**Problem to work on**
When a line below contains the word "Prokofiev", copy that line.

=== Information supplied ===

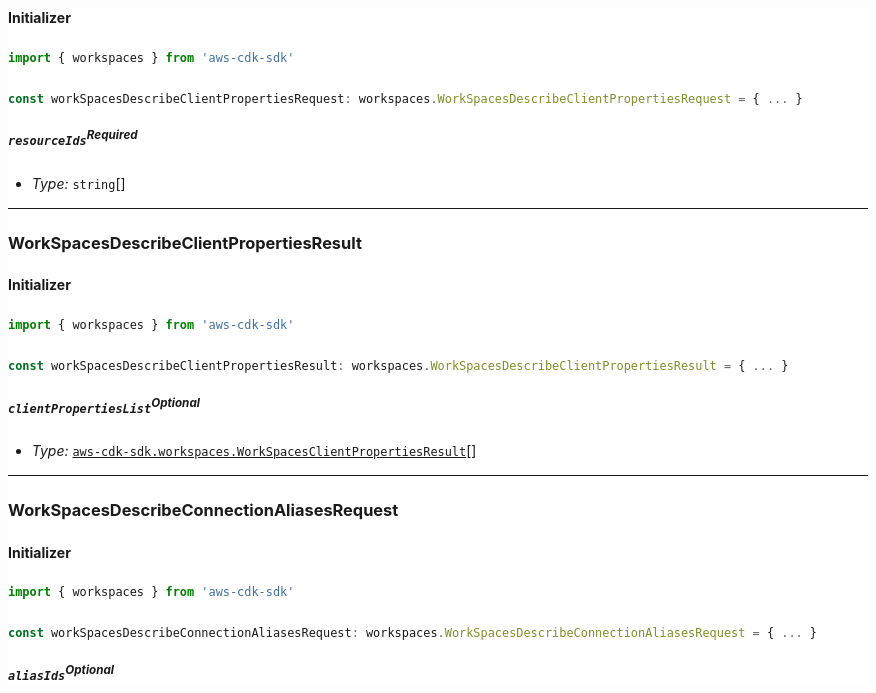 #### Initializer <a name="[object Object].Initializer"></a>

```typescript
import { workspaces } from 'aws-cdk-sdk'

const workSpacesDescribeClientPropertiesRequest: workspaces.WorkSpacesDescribeClientPropertiesRequest = { ... }
```

##### `resourceIds`<sup>Required</sup> <a name="aws-cdk-sdk.workspaces.WorkSpacesDescribeClientPropertiesRequest.property.resourceIds"></a>

- *Type:* `string`[]

---

### WorkSpacesDescribeClientPropertiesResult <a name="aws-cdk-sdk.workspaces.WorkSpacesDescribeClientPropertiesResult"></a>

#### Initializer <a name="[object Object].Initializer"></a>

```typescript
import { workspaces } from 'aws-cdk-sdk'

const workSpacesDescribeClientPropertiesResult: workspaces.WorkSpacesDescribeClientPropertiesResult = { ... }
```

##### `clientPropertiesList`<sup>Optional</sup> <a name="aws-cdk-sdk.workspaces.WorkSpacesDescribeClientPropertiesResult.property.clientPropertiesList"></a>

- *Type:* [`aws-cdk-sdk.workspaces.WorkSpacesClientPropertiesResult`](#aws-cdk-sdk.workspaces.WorkSpacesClientPropertiesResult)[]

---

### WorkSpacesDescribeConnectionAliasesRequest <a name="aws-cdk-sdk.workspaces.WorkSpacesDescribeConnectionAliasesRequest"></a>

#### Initializer <a name="[object Object].Initializer"></a>

```typescript
import { workspaces } from 'aws-cdk-sdk'

const workSpacesDescribeConnectionAliasesRequest: workspaces.WorkSpacesDescribeConnectionAliasesRequest = { ... }
```

##### `aliasIds`<sup>Optional</sup> <a name="aws-cdk-sdk.workspaces.WorkSpacesDescribeConnectionAliasesRequest.property.aliasIds"></a>
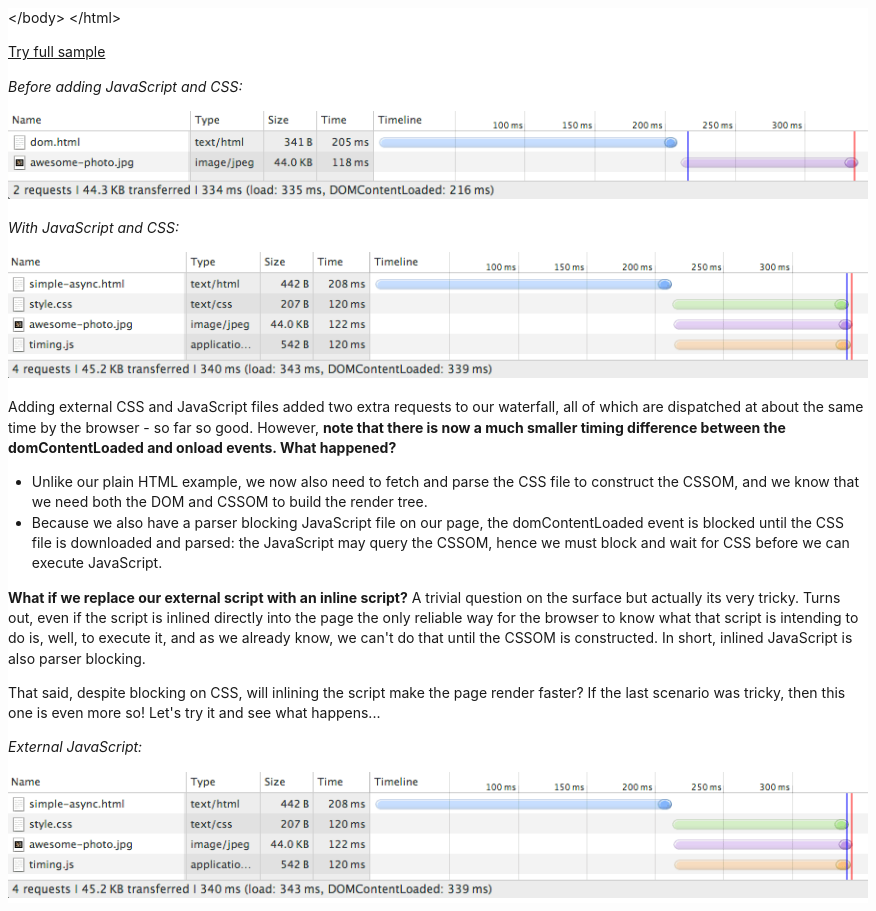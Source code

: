   <span class="nt">&lt;/body&gt;</span>
<span class="nt">&lt;/html&gt;</span>
</pre></div>
      <p>
        <a class="highlight-module__cta mdl-button mdl-js-button mdl-button--raised mdl-button--colored" href="/web/resources/samples/fundamentals/performance/critical-rendering-path/measure_crp_timing.html">Try full sample</a>
      </p>
  </div>



_Before adding JavaScript and CSS:_

<img src="images/waterfall-dom.png" alt="DOM CRP" class="center">

_With JavaScript and CSS:_

<img src="images/waterfall-dom-css-js.png" alt="DOM, CSSOM, JS" class="center">

Adding external CSS and JavaScript files added two extra requests to our waterfall, all of which are dispatched at about the same time by the browser - so far so good. However, **note that there is now a much smaller timing difference between the domContentLoaded and onload events. What happened?**

* Unlike our plain HTML example, we now also need to fetch and parse the CSS file to construct the CSSOM, and we know that we need both the DOM and CSSOM to build the render tree.
* Because we also have a parser blocking JavaScript file on our page, the domContentLoaded event is blocked until the CSS file is downloaded and parsed: the JavaScript may query the CSSOM, hence we must block and wait for CSS before we can execute JavaScript.

**What if we replace our external script with an inline script?** A trivial question on the surface but actually its very tricky. Turns out, even if the script is inlined directly into the page the only reliable way for the browser to know what that script is intending to do is, well, to execute it, and as we already know, we can't do that until the CSSOM is constructed.  In short, inlined JavaScript is also parser blocking.

That said, despite blocking on CSS, will inlining the script make the page render faster? If the last scenario was tricky, then this one is even more so! Let's try it and see what happens...

_External JavaScript:_

<img src="images/waterfall-dom-css-js.png" alt="DOM, CSSOM, JS" class="center">
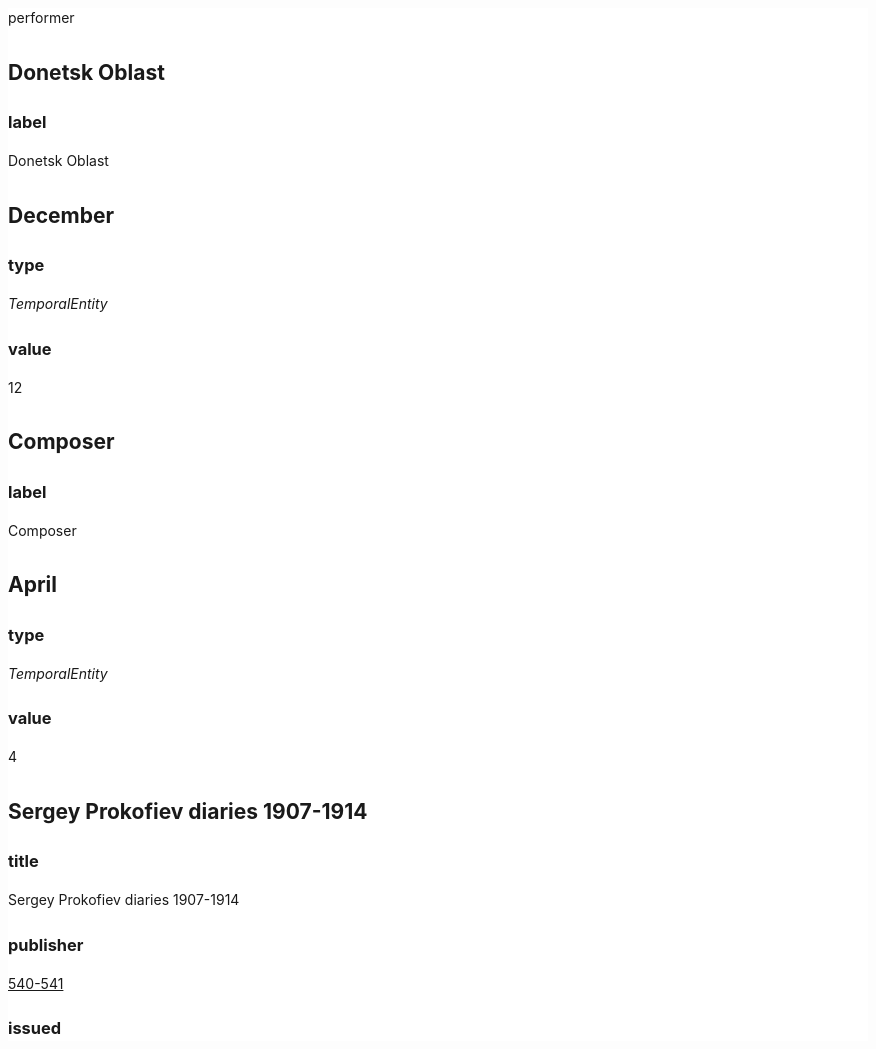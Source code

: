 performer

## Donetsk Oblast

### label


Donetsk Oblast

## December

### type


*TemporalEntity*

### value


12

## Composer

### label


Composer

## April

### type


*TemporalEntity*

### value


4

## Sergey Prokofiev diaries 1907-1914

### title


Sergey Prokofiev diaries 1907-1914

### publisher


[540-541](#540-541)

### issued

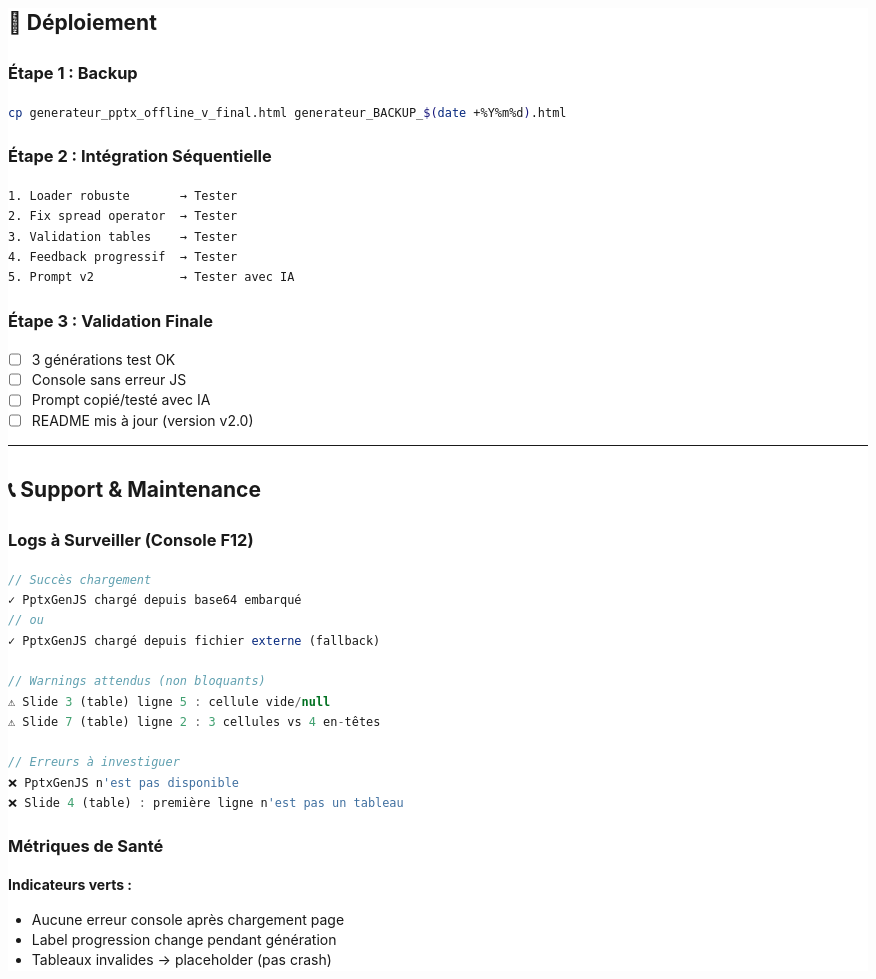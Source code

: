 
## 🚀 Déploiement

### Étape 1 : Backup
```bash
cp generateur_pptx_offline_v_final.html generateur_BACKUP_$(date +%Y%m%d).html
```

### Étape 2 : Intégration Séquentielle
```
1. Loader robuste       → Tester
2. Fix spread operator  → Tester
3. Validation tables    → Tester
4. Feedback progressif  → Tester
5. Prompt v2            → Tester avec IA
```

### Étape 3 : Validation Finale
- [ ] 3 générations test OK
- [ ] Console sans erreur JS
- [ ] Prompt copié/testé avec IA
- [ ] README mis à jour (version v2.0)

---

## 📞 Support & Maintenance

### Logs à Surveiller (Console F12)

```javascript
// Succès chargement
✓ PptxGenJS chargé depuis base64 embarqué
// ou
✓ PptxGenJS chargé depuis fichier externe (fallback)

// Warnings attendus (non bloquants)
⚠️ Slide 3 (table) ligne 5 : cellule vide/null
⚠️ Slide 7 (table) ligne 2 : 3 cellules vs 4 en-têtes

// Erreurs à investiguer
❌ PptxGenJS n'est pas disponible
❌ Slide 4 (table) : première ligne n'est pas un tableau
```

### Métriques de Santé

**Indicateurs verts :**
- Aucune erreur console après chargement page
- Label progression change pendant génération
- Tableaux invalides → placeholder (pas crash)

===

**Exercise solution**
## Sergey Prokofiev diaries 1907-1914
Sergey Prokofiev diaries 1907-1914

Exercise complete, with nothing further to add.